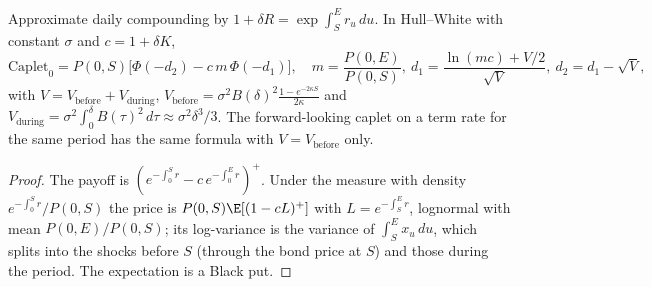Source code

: \begin{omfigure}

\label{fig:rc:modelling-overnight-rate-products:timing}
\end{omfigure}

\begin{proposition}\label{prop:rc:modelling-overnight-rate-products:hw}
Approximate daily compounding by $1+\delta R = \exp\int_S^Er_u\,du$. In Hull--White
with constant $\sigma$ and $c = 1+\delta K$,
\[
\mathrm{Caplet}_0 = P(0,S)\bigl[\Phi(-d_2) - c\,m\,\Phi(-d_1)\bigr],\quad
m = \frac{P(0,E)}{P(0,S)},\ d_1 = \frac{\ln(mc)+V/2}{\sqrt V},\ d_2 = d_1-\sqrt V,
\]
with $V = V_{\text{before}}+V_{\text{during}}$,
$V_{\text{before}} = \sigma^2B(\delta)^2\frac{1-e^{-2\kappa S}}{2\kappa}$ and
$V_{\text{during}} = \sigma^2\int_0^\delta B(\tau)^2\,d\tau\approx\sigma^2\delta^3/3$. The
forward-looking caplet on a term rate for the same period has the same formula
with $V = V_{\text{before}}$ only.
\end{proposition}
\begin{proof}
The payoff is $(e^{-\int_0^Sr}-c\,e^{-\int_0^Er})^+$. Under the measure with density
$e^{-\int_0^Sr}/P(0,S)$ the price is $P(0,S)\E[(1-cL)^+]$ with
$L=e^{-\int_S^Er}$, lognormal with mean $P(0,E)/P(0,S)$; its log-variance is the
variance of $\int_S^Ex_u\,du$, which splits into the shocks before $S$ (through the
bond price at $S$) and those during the period. The expectation is a Black put.
\end{proof}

_What to work on_.
Please extract exactly, and only, the lines from the line containing "The payoff is" through the last line of the records.

_Expected output_.
The payoff is $(e^{-\int_0^Sr}-c\,e^{-\int_0^Er})^+$. Under the measure with density
$e^{-\int_0^Sr}/P(0,S)$ the price is $P(0,S)\E[(1-cL)^+]$ with
$L=e^{-\int_S^Er}$, lognormal with mean $P(0,E)/P(0,S)$; its log-variance is the
variance of $\int_S^Ex_u\,du$, which splits into the shocks before $S$ (through the
bond price at $S$) and those during the period. The expectation is a Black put.
\end{proof}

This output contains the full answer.